С участия в молодежной выставке 1956 года началась наша дружба с Олегом Целковым, тоже впервые представившим свою картину на этом вернисаже.

Во время моей первой поездки в Ленинград с театром «Современник» Олег Ефремов предложил отправиться на электричке в город Пушкин, чтобы побывать у Целкова. Тогда имя Олега еще не было известно широкой публике. Наше путешествие оказалось весьма причудливым.

Мастерская Олега Целкова была завалена и заставлена картинами. Он работал над своими вещами не спеша, часто перекрывая их слоями краски и добиваясь звучания цвета. Меня поразило неожиданное решение темы. На картинах, выполненных на глянцевой отлакированной поверхности, громоздились лица с ярко выраженными дегенеративными чертами. Розовые овалы имели глаза-прорези голубого или красного цвета с яркими зрачками. Глаза свободно располагались на лице, как правило, так, что не оставалось места для лба, превращавшегося в узкую полоску. Лица-маски персонажей-вырожденцев устрашали зрителя.

Когда мы заговорили о его картинах, Олег Целков воскликнул:

— Да вы посмотрите на людей на улице — и вы увидите такие же лица вокруг себя!

Мне понравилась позиция Олега, и я целиком принял его искусство, бросающее, как и всякий авангард, вызов обывательским вкусам. Наши взгляды во многом совпадали, это укрепило нашу дружбу.

В 1961 году Олег перебрался в Москву, в Тушино, где мы с Лёвой Збарским его навещали.

Целков в те годы тоже занимался театром. Его пригласил Валентин Николаевич Плучек для работы над спектаклем «Дамоклов меч» по пьесе Назыма Хикмета. Постановку осуществлял Театр сатиры, но премьеру играли на сцене Театра на Малой Бронной. Мне запомнилось красочное лаконичное оформление, сделанное Олегом. На фоне белых объемных декораций и ярко-синего горизонта по сцене дефилировали огромные цветные маски, за которыми скрывались актеры.

Целков, в свою очередь, восхищался моими эскизами к спектаклю «Сирано де Бержерак». Он рассказывал, что видел их на выставке в СТД и был поражен смелостью решения, поскольку считал, что на театре тогда этого не позволяли.
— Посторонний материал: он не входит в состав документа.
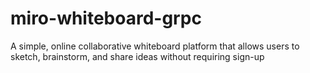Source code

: # miro-whiteboard-grpc
A simple, online collaborative whiteboard platform that allows users to sketch, brainstorm, and share ideas without requiring sign-up
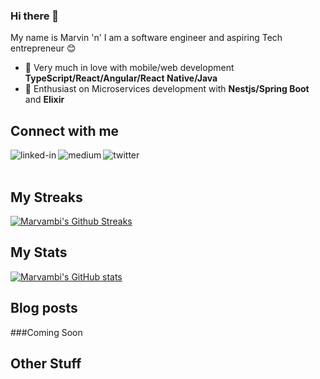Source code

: ### Hi there 👋 

My name is Marvin 'n' I am a software engineer and aspiring Tech entrepreneur 😊

- 🥰 Very much in love with mobile/web development **TypeScript/React/Angular/React Native/Java**
- 🥳 Enthusiast on Microservices development with **Nestjs/Spring Boot** and **Elixir**
  

## Connect with me

[<img align="left" alt="linked-in" src="https://img.shields.io/badge/linkedin-%230077B5.svg?&style=for-the-badge&logo=linkedin&logoColor=white" />](https://www.linkedin.com/in/marvambi/)
[<img align="left" alt="medium" src="https://img.shields.io/badge/medium-%2312100E.svg?&style=for-the-badge&logo=medium&logoColor=white" />](https://medium.com/@marvambi_70613)
[<img align="left" alt="twitter" src="https://img.shields.io/badge/twitter-%231DA1F2.svg?&style=for-the-badge&logo=twitter&logoColor=white" />](https://twitter.com/marvambi)

<br>
<br>

## My Streaks

[![Marvambi's Github Streaks](https://github-readme-streak-stats.herokuapp.com/?user=marvambi&fire=eb1b0c&ring=eb1b0c&currStreakLabel=eb1b0c)](https://marvambi.com)

## My Stats

[![Marvambi's GitHub stats](https://github-readme-stats.vercel.app/api?username=marvambi&count_private=true&show_icons=true&theme=radical)](https://github.com/marvambi)

## Blog posts
<!-- BLOG-POST-LIST:START -->
###Coming Soon
<!-- BLOG-POST-LIST:END -->




## Other Stuff

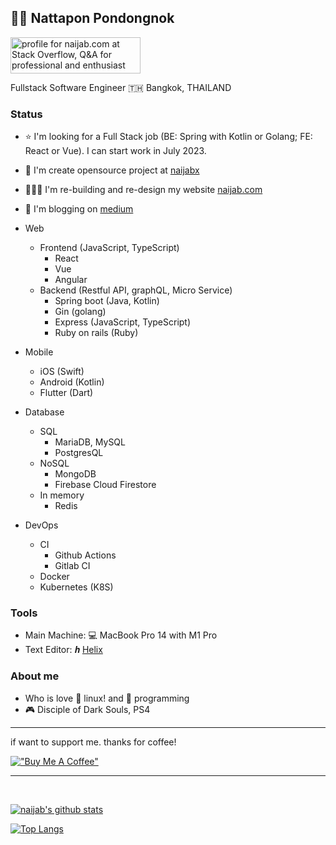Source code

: ## 🧔🏻 Nattapon Pondongnok

<a href="https://stackoverflow.com/users/7575602/naijab-com"><img src="https://stackoverflow.com/users/flair/7575602.png?theme=dark" width="208" height="58" alt="profile for naijab.com at Stack Overflow, Q&amp;A for professional and enthusiast programmers" title="profile for naijab.com at Stack Overflow, Q&amp;A for professional and enthusiast programmers"></a>

Fullstack Software Engineer
🇹🇭 Bangkok, THAILAND


### Status
- ⭐️ I'm looking for a Full Stack job (BE: Spring with Kotlin or Golang; FE: React or Vue). I can start work in July 2023.
- 📌 I'm create opensource project at [naijabx](https://github.com/naijabx)
- 🧑🏻‍💻 I'm re-building and re-design my website [naijab.com](https://naijab.com)
- 📝 I'm blogging on [medium](https://medium.com/@naijab) 

- Web
  - Frontend (JavaScript, TypeScript)
    - React
    - Vue
    - Angular
  - Backend (Restful API, graphQL, Micro Service)
    - Spring boot (Java, Kotlin)
    - Gin (golang)
    - Express (JavaScript, TypeScript)
    - Ruby on rails (Ruby)

- Mobile 
  - iOS (Swift)
  - Android (Kotlin)
  - Flutter (Dart)

- Database
  - SQL
    - MariaDB, MySQL
    - PostgresQL
  - NoSQL
    - MongoDB
    - Firebase Cloud Firestore
  - In memory
    - Redis
    
- DevOps
  - CI
    - Github Actions
    - Gitlab CI
  - Docker
  - Kubernetes (K8S)

### Tools
- Main Machine: 💻 MacBook Pro 14 with M1 Pro
- Text Editor: 𝒉 [Helix](https://github.com/helix-editor/helix)

### About me

- Who is love 🐧 linux! and 🤖 programming
- 🎮 Disciple of Dark Souls, PS4

---

if want to support me. thanks for coffee!

 [!["Buy Me A Coffee"](https://www.buymeacoffee.com/assets/img/custom_images/orange_img.png)](https://www.buymeacoffee.com/naijab)

---

</br>

  [![naijab's github stats](https://github-readme-stats.vercel.app/api?username=naijab&show_icons=true&theme=radical)](https://github.com/naijab)

  [![Top Langs](https://github-readme-stats.vercel.app/api/top-langs/?username=naijab&theme=radical&layout=compact)](https://github.com/naijab)
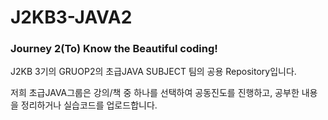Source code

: # J2KB3-JAVA2

<h3>Journey 2(To) Know the Beautiful coding!</h3>

J2KB 3기의 GRUOP2의 초급JAVA SUBJECT 팀의 공용 Repository입니다.

저희 초급JAVA그룹은 강의/책 중 하나를 선택하여 공동진도를 진행하고,
공부한 내용을 정리하거나 실습코드를 업로드합니다.







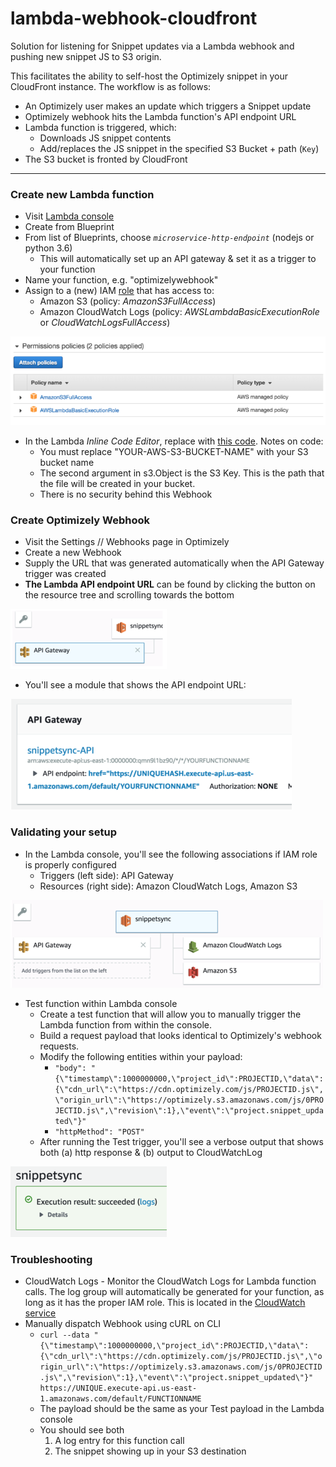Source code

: # lambda-webhook-cloudfront
Solution for listening for Snippet updates via a Lambda webhook and pushing new snippet JS to S3 origin.

This facilitates the ability to self-host the Optimizely snippet in your CloudFront instance. The workflow is as follows:
* An Optimizely user makes an update which triggers a Snippet update
* Optimizely webhook hits the Lambda function's API endpoint URL
* Lambda function is triggered, which:
  * Downloads JS snippet contents
  * Add/replaces the JS snippet in the specified S3 Bucket + path (`Key`)
* The S3 bucket is fronted by CloudFront

---

### Create new Lambda function

* Visit [Lambda console](https://console.aws.amazon.com/lambda/home)
* Create from Blueprint
* From list of Blueprints, choose *`microservice-http-endpoint`* (nodejs or python 3.6)
  * This will automatically set up an API gateway & set it as a trigger to your function
* Name your function, e.g. "optimizelywebhook"
* Assign to a (new) IAM [role](https://console.aws.amazon.com/iam/home?#/roles) that has access to:
  * Amazon S3 (policy: *AmazonS3FullAccess*)
  * Amazon CloudWatch Logs (policy: *AWSLambdaBasicExecutionRole* or *CloudWatchLogsFullAccess*)

![policies](https://github.com/optimizely-solutions/lambda-webhook-cloudfront/blob/master/images/policies.png?raw=true)

* In the Lambda *Inline Code Editor*, replace with [this code](https://gist.github.com/cooperreid-optimizely/bad41f7a28e6c5a45c914404a5836a2c). Notes on code:
  * You must replace "YOUR-AWS-S3-BUCKET-NAME" with your S3 bucket name
  * The second argument in s3.Object is the S3 Key. This is the path that the file will be created in your bucket.
  * There is no security behind this Webhook

### Create Optimizely Webhook

* Visit the Settings // Webhooks page in Optimizely
* Create a new Webhook
* Supply the URL that was generated automatically when the API Gateway trigger was created
* **The Lambda API endpoint URL** can be found by clicking the button on the resource tree and scrolling towards the bottom

![gateway button](https://github.com/optimizely-solutions/lambda-webhook-cloudfront/blob/master/images/gateway.png?raw=true)

* You'll see a module that shows the API endpoint URL:

![tree](https://github.com/optimizely-solutions/lambda-webhook-cloudfront/blob/master/images/endpointurl.png?raw=true)

### Validating your setup

* In the Lambda console, you'll see the following associations if IAM role is properly configured
  * Triggers (left side): API Gateway
  * Resources (right side): Amazon CloudWatch Logs, Amazon S3

![tree](https://github.com/optimizely-solutions/lambda-webhook-cloudfront/blob/master/images/resourcetree.png?raw=true)

* Test function within Lambda console
  * Create a test function that will allow you to manually trigger the Lambda function from within the console. 
  * Build a request payload that looks identical to Optimizely's webhook requests.
  * Modify the following entities within your payload:
    * `"body": "{\"timestamp\":1000000000,\"project_id\":PROJECTID,\"data\":{\"cdn_url\":\"https://cdn.optimizely.com/js/PROJECTID.js\",\"origin_url\":\"https://optimizely.s3.amazonaws.com/js/0PROJECTID.js\",\"revision\":1},\"event\":\"project.snippet_updated\"}"`
    * `"httpMethod": "POST"`
  * After running the Test trigger, you'll see a verbose output that shows both (a) http response & (b) output to CloudWatchLog
  
![success](https://github.com/optimizely-solutions/lambda-webhook-cloudfront/blob/master/images/success.png?raw=true)

### Troubleshooting

* CloudWatch Logs - Monitor the CloudWatch Logs for Lambda function calls. The log group will automatically be generated for your function, as long as it has the proper IAM role. This is located in the [CloudWatch service](https://console.aws.amazon.com/cloudwatch/home)
* Manually dispatch Webhook using cURL on CLI
  * `curl --data "{\"timestamp\":1000000000,\"project_id\":PROJECTID,\"data\":{\"cdn_url\":\"https://cdn.optimizely.com/js/PROJECTID.js\",\"origin_url\":\"https://optimizely.s3.amazonaws.com/js/0PROJECTID.js\",\"revision\":1},\"event\":\"project.snippet_updated\"}" https://UNIQUE.execute-api.us-east-1.amazonaws.com/default/FUNCTIONNAME`
  * The payload should be the same as your Test payload in the Lambda console
  * You should see both 
    1. A log entry for this function call
    2. The snippet showing up in your S3 destination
В дальнейшем случился многолетний перерыв в наших отношениях из-за эмиграции Олега и его жены Тони во Францию. Когда позднее я в очередной раз оказался в Париже, на этот раз с Большим театром, как художник, оформлявший балет «Светлый ручей» Дмитрия Шостаковича, то, конечно, позвонил Тоне и Олегу и пригласил их на балет. Олег решился не сразу: он редко бывал в театре. Я встречал друзей в фойе. Их пара производила неожиданное впечатление: Олег в ярко-красном свитере и Тоня, элегантная, в строгом черном платье с украшениями. Впрочем, это не помешало нам после спектакля отлично отметить премьеру в ресторане.

Сергей Алимов

Сергей Алимов был замечательным иллюстратором русской и зарубежной классики. Помимо того, что мы с Сережей входили в большую компанию художников, между нами существовала некая особая человеческая связь. Может быть, сами наши характеры и присущая обоим «широта натуры» способствовали сближению. Сейчас я вижу, как медленно, но неуклонно мы стремились друг к другу начиная с того времени, когда у Сережи была мастерская в доме напротив бокового фасада Большого театра (там, где ныне находится новая сцена). Я помню, что Сережа показывал тогда свои рисунки к мультфильму «Каникулы Бонифация», производившие большое впечатление. С нами были художники Владимир Коровин, Коля Серебряков и Алина Спешнева, его супруга.

Меня всегда влекло «в сторону Сережи», и раньше я даже пытался соединить трудно соединимое — писательские и художнические компании: мы с Беллой Ахмадулиной приводили в мастерскую Алимова Мишу Жванецкого, и он там читал свои рассказы, доставая их, как всегда, из толстого потертого портфеля, который неизменно носил с собой.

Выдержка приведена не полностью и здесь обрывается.